Robots will aggravate gender labor gap, IDB study finds
The Fourth Industrial Revolution "represents a great challenge for the labor market," especially for women, says Monserrat Bustelo, senior specialist in the IDB's Gender and Diversity Division. "But there are also many opportunities," she adds.
Bustelo coordinated the research. What will the labor market be like for women? This is the new installment in the series The Future of Work in Latin America and the Caribbean, in which the IDB has described how new technologies are changing jobs and forcing the development of new skills.
Men have a greater advantage in the skills demanded by new technologies. On the other hand, "women are lagging behind in digital, quantitative and mathematical skills. And we do more routine activities that are more replaceable," she says in an interview from Washington.
This has to do with two moments of segregation in women's lives: work and school. In the workplace, a gender division of labor still prevails. Thirty percent of them have jobs linked to areas of care: health, education and domestic service, while only 6% of men are dedicated to these sectors.
Only three out of every 10 workers in science, mathematics or computer science are women. The fact that they dedicate themselves less to repetitive tasks and are "more involved in sectors that require management and communication skills, which are the skills of the 21st century", means that, at the same time, they develop more of the skills that automation requires.
In general, the labor participation rate of women in Latin America is one of the lowest in the world: about 58%, for men it is 82 percent. In addition, they earn between 5 and 30% less than their peers with the same level of education, age, marital status and area of residence.
One of the main challenges facing women workers "is the cultural expectation about their role as primary caregivers. Women in the region devote more than 38 hours to these unpaid tasks, their male peers 16 hours.
That time increases if they have children under the age of five. Of the Latin American countries, Mexico is worse off. Mexican women almost double the average number of hours, which is 33, because they spend about 60 hours a week taking care of someone.
Education, the first filter
The other moment of segregation actually comes before work, it's school. Women already account for 60% of technical and university graduates. But in science, technology, engineering and mathematics (CTIM) they are only 30% of the graduates, according to Bustelo's research, in which Agustina Suaya and Mariana Viollaz, consultants from the IDB's Gender and Diversity Division, also participated.
"I've interviewed teenagers to try to understand why they don't want to study those careers," says Adriana Islas Molinar, Estafeta's director of information technology, in an interview. She discovered that there is a belief that engineering is boring or there is little social contact.
The Electronic Systems Engineer at Tec de Monterrey belongs to the Women in IT (WIT) group of the multinational Dell, and to Microsoft's Women Leaders in Information Technology. Shortly before participating in these initiatives, even when he began to integrate, he believed they were not necessary.
In the area of technology there are very few women and many fewer in management positions, she recognized after a while. Then, "I realized that the luck I had had when I was in a company where I was not hindered because I was a woman, was not that of others and that a lot of support was required.
Training is the key
In Estafeta they are developing technology "to do more with less". The director of IT assures that there will be no layoffs, because they are training people who did "repetitive tasks to be more strategic and take care of other things. Islas acknowledges that many positions will be automated, "but that has happened in every technological revolution. Certain kinds of work disappear to become other kinds of activities.
The good news is that, unlike the others, this one requires diversity more than ever. "We have to be innovative to create products and services that make sense to the majority of the population.

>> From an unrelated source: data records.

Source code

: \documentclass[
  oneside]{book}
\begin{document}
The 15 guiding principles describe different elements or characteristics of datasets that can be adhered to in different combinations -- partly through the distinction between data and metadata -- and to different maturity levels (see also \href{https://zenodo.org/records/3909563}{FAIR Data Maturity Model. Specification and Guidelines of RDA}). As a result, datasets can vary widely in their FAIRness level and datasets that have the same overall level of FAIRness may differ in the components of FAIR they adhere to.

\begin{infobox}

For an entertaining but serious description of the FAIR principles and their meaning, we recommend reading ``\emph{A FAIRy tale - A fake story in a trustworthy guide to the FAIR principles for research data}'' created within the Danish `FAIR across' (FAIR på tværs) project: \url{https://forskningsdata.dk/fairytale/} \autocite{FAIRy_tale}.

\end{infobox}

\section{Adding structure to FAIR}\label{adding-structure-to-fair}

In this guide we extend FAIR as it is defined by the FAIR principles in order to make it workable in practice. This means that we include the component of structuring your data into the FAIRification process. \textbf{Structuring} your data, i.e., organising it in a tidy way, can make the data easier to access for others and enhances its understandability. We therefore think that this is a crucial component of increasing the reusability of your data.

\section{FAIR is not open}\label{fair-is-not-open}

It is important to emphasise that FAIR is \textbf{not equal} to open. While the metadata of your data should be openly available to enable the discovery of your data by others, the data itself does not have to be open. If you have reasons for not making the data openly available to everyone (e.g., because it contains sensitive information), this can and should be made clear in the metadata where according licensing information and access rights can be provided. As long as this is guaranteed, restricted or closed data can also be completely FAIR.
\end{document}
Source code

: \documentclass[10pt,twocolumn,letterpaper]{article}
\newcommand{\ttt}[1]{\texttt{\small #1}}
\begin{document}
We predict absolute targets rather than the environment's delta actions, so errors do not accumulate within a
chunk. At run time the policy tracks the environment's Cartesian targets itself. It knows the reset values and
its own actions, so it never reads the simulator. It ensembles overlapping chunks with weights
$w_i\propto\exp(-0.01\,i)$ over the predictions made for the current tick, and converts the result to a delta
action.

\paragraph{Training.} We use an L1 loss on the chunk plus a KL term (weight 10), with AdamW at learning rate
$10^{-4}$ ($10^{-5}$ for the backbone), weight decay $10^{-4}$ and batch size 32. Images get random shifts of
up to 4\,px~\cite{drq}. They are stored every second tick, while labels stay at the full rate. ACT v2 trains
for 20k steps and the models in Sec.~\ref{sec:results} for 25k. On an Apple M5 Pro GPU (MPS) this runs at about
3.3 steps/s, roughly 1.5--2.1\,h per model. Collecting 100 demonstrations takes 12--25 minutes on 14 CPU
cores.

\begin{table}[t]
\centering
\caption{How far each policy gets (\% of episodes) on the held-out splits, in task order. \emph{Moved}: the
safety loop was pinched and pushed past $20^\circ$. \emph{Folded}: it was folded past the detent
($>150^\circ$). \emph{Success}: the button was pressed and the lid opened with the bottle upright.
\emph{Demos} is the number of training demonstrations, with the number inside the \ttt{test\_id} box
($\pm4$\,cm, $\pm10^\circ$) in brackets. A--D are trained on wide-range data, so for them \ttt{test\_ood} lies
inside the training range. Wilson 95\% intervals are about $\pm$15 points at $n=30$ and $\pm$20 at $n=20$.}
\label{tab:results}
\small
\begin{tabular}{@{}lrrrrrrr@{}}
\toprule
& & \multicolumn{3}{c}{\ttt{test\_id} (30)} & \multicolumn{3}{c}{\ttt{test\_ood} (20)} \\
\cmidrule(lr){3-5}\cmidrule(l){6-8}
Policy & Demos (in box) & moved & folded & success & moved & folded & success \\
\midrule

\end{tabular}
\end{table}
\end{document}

For that, a plurality of thought is needed, "because if not, you will cover only a portion of the users.
Monserrat Bustelo, the senior specialist in the IDB's Gender and Diversity Division, points to another piece of good news: the trend of employment growth in the education and health sectors, "where women are well represented.
That's for the future, he says, in the present, we need to improve their remuneration, their access to social security and their perspective of job growth. In order to achieve this, there is no single solution; collective actions by the State and companies are needed. And those actions include childcare systems, parental leave, and labor flexibility for both.